BP Exec Admits to Senate Committee What We All Knew Anyway

Much of the testimony before the Senate Committees yesterday consisted of what we expected: finger pointing, delay, evasive answers, but not much light, with the exception of this one statement by Lamar McKay, BP America's president:

We don't know yet precisely what happened on the night of April 20th, but what we do know is that there were anomalous pressure test readings prior to the explosion. These could have raised concerns about well control prior to the operation to replace mud with sea water in the well in preparation for setting of the cement plug.

"Anomalous pressure test readings." Translation:

There was pressure on the BOP prior to opening it after the pressure test, but since there was no BP supervisor on the rig floor during this critical operation, the fact that there was pressure on the BOP was missed by the rig crew prior to opening it.

This was the most enlightening moment in the hours of testimony and sparring with the Senators during the two hearings. The other hours were consumed by "we're still gathering data," "we don't know yet," and the ever popular, "it was the other guy's responsibility." They say they don't have the data yet. I don't believe that for a minute. Data from offshore rigs are streamed continuously by satellite link directly into the offices of the lease holder, the rig operator, and the service companies working on the rig. Industry executives can sit in their offices in Houston and watch live on their computer screens every bit of information from the rig, including mud weight, pressures, flows, revolutions, weight on the bit, and dozens of other measures including exact position of the rig over the wellhead. For each of these companies to claim they haven't gathered the data is flatly false. The data is there; I'm sure that it is being held back as the companies jockey for legal defense positions. They darn sure weren't going to reveal it during a witch hunt conducted in a Washington, DC hearing room.

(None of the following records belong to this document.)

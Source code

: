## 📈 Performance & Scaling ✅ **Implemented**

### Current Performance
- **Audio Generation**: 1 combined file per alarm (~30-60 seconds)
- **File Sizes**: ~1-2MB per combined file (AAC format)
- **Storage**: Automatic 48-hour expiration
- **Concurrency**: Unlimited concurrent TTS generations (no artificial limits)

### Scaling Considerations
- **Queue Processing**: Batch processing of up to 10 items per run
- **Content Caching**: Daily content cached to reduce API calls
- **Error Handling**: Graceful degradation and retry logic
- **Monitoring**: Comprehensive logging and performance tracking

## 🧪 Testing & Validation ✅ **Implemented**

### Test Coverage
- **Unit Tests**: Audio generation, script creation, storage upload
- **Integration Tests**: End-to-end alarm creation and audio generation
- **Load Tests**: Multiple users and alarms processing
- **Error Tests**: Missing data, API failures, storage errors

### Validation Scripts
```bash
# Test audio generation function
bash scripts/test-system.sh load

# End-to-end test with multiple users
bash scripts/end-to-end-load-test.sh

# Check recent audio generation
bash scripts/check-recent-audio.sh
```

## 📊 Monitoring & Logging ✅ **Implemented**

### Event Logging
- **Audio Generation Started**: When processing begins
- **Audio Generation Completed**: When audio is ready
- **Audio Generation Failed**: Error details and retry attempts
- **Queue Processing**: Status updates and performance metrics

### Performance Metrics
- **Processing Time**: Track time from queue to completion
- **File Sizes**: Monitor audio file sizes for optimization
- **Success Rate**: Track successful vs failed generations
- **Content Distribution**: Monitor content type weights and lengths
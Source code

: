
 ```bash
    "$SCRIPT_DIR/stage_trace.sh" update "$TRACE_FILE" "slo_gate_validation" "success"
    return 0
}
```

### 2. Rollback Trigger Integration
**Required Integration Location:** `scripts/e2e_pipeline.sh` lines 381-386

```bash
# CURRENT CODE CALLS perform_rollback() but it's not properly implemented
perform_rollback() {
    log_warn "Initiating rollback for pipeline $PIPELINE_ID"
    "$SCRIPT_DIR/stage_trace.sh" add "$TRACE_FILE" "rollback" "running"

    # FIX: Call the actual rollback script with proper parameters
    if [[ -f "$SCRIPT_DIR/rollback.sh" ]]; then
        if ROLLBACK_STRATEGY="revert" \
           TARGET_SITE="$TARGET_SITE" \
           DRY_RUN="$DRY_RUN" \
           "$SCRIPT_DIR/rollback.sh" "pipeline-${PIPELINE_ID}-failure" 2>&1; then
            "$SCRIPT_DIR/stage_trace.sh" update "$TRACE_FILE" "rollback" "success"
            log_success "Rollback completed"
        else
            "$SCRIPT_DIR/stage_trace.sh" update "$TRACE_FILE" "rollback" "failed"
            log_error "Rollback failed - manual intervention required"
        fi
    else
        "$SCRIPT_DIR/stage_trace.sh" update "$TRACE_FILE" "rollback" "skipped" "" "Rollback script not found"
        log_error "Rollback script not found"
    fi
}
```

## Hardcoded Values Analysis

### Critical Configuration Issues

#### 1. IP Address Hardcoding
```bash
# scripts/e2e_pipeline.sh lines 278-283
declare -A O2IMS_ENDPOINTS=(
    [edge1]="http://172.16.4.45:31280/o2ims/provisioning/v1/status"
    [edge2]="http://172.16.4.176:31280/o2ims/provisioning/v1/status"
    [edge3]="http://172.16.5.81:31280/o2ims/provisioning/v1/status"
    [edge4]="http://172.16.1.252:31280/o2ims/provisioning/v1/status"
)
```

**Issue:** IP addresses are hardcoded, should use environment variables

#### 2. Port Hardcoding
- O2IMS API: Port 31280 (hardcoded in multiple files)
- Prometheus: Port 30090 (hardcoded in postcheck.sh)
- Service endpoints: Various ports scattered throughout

I am pretty convinced now that my initial conclusion about the cause of this accident was correct. BP and Transocean let their guards down. The well was cemented, the bottom plug had been set, and the casing hanger packoff set and tested. They assumed the well was safe. The senior drilling managers and supervisors were off of the floor at a party with BP bigwigs. The rig crew was left on its own to finish up the last details, rushing to get the rig moved off the well. Everyone turned their backs on this beast, thinking it was safely caged. Somebody just forgot to make sure the door was locked.

Why do I think that they let down their guards? Look at the list of those tragically killed in this blowout: 9 Transocean workers, 2 MI Swaco mud engineers. If there was a BP supervisor on the floor, the name of that person would also be on this list. It's not.

Now you know the real cause of this disaster.